Había una vez un país muy, muy lejano, en el que algunos de sus habitantes sufrían una extraña y terrible dolencia que les llevaba a seguir varias veces al año un impulso irrefrenable capaz de mantenerlos en vela día y noche durante varias jornadas. Coincidiendo exacta y puntualmente con los prolegómenos de la temporada teatral.

Un mal que les movía a hacer cola durante varios días, incluidas sus noches, eso sí, turnándose e incluso pagando a alguien que permaneciese en vela por ellos y siempre bajo la atenta supervisión de un «vigilante popular» que organizaba los turnos y mantenía el orden.

Es una pena que yo no sepa escribir teatro, porque seguro que en esas largas horas de espera se producen interesantísimas escenas dramáticas, inquietantes momentos de tensión, situaciones hilarantes, personajes profundos y arquetipos universales.

Sería interesante que algún dramaturgo recogiese esta antorcha y, una vez conseguido el abono para las jornadas teatrales, los pacientes espectadores pudieran verse a sí mismos reflejados en el escenario, enriquecida su larga espera con hermosas frases literarias, con gestos ensayados, precisos, dedicados a provocar emociones. Quizás en la línea del teatro del absurdo, del realismo social o del esperpento del inolvidable Valle-Inclán, no sé, eso ya queda a gusto y conveniencia del autor.

Pasan los años, pero en este tan, tan lejano país nadie encuentra una solución a la extraña adicción al teatro de la que por suerte han podido sustraerse muchos de sus habitantes ante la amenaza de esas largas colas y esas noches en blanco. Y es que gran cantidad de sujetos ha pretendido traer fórmulas maravillosas para acabar con el problema: varitas mágicas, bolas de cristal, ampliar las sesiones, rifar las entradas, etcétera.
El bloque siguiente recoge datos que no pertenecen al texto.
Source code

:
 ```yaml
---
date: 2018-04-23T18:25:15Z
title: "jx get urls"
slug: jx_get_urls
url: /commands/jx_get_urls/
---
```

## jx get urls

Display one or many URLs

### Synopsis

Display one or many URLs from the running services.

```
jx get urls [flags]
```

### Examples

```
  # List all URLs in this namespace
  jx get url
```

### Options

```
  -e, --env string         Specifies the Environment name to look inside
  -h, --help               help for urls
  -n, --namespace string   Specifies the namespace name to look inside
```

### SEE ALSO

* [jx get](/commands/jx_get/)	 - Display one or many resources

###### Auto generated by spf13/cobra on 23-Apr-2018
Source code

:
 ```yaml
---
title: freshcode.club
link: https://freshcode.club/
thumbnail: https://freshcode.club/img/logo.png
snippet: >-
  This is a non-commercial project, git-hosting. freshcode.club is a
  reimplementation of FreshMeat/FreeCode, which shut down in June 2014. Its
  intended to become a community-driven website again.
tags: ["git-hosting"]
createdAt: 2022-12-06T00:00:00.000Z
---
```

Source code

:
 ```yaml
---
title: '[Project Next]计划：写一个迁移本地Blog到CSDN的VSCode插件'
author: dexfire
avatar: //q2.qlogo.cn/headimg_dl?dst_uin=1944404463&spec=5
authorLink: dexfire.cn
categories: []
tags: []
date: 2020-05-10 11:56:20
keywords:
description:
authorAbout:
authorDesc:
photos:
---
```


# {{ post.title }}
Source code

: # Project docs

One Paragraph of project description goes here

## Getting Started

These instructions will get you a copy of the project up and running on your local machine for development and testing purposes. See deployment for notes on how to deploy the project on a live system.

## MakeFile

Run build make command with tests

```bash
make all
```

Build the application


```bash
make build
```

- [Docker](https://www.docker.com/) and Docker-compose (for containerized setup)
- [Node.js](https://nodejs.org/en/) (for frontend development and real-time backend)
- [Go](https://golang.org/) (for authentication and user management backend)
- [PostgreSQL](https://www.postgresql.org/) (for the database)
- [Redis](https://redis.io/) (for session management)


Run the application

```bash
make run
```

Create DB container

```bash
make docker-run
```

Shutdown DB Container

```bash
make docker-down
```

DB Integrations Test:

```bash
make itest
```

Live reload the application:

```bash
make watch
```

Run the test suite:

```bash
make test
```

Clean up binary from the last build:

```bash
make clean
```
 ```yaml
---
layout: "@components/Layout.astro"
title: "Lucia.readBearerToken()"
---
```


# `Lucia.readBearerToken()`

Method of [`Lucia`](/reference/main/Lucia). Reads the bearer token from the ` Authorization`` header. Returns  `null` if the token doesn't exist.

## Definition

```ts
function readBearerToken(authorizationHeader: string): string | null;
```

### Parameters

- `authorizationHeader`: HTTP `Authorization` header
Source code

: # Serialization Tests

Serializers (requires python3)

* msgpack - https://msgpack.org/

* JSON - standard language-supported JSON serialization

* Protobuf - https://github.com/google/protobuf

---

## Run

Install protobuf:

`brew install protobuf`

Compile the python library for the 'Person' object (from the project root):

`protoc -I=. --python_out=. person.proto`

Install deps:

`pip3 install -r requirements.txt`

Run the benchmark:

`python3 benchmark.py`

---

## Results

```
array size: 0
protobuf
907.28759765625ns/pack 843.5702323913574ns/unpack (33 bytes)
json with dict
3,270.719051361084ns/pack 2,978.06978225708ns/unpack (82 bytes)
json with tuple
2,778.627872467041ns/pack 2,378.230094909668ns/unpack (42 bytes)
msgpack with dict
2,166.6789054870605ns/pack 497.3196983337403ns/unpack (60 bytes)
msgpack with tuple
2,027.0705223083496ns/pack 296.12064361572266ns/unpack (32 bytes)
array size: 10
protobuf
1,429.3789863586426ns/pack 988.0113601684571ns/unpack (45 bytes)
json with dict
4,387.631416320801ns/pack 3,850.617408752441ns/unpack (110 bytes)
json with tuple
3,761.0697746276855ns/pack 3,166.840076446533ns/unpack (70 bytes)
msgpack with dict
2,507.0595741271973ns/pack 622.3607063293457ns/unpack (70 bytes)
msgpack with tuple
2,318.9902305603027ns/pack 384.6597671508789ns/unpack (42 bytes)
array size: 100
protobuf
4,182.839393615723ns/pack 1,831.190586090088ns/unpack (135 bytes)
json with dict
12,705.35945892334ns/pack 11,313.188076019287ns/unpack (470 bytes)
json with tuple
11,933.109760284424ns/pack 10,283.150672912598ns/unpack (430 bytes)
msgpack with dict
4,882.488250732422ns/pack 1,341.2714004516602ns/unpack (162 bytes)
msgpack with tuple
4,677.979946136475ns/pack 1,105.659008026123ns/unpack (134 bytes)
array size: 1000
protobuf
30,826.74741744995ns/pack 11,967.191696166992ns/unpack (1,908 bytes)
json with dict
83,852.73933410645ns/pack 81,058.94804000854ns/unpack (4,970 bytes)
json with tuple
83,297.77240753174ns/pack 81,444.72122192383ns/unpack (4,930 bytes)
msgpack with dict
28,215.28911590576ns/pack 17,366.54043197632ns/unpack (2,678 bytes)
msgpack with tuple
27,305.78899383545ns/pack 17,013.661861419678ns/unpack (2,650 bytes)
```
Nada útil, sólo remedios de charlatanes y embaucadores.

Lo más hermoso de esta triste historia es que todo ese esfuerzo, las noches en blanco, el desembolso económico al que hay que añadir la cantidad correspondiente al alquiler de sustituto en la fila, no es para cobrar el premio gordo de la lotería, ni para conseguir llevarse un coche del concesionario a mitad de precio, nada material, en absoluto. Es, sencilla y llanamente, para conseguir un buena butaca en el teatro. Eso es afición.

Desconozco si ésta es una de esas pandemias que se extienden de unos países a otros, porque es sólo un relato, y como me lo han contado lo cuento yo. Advirtiendo, eso sí, de que cualquier parecido con la realidad de Avilés es pura coincidencia.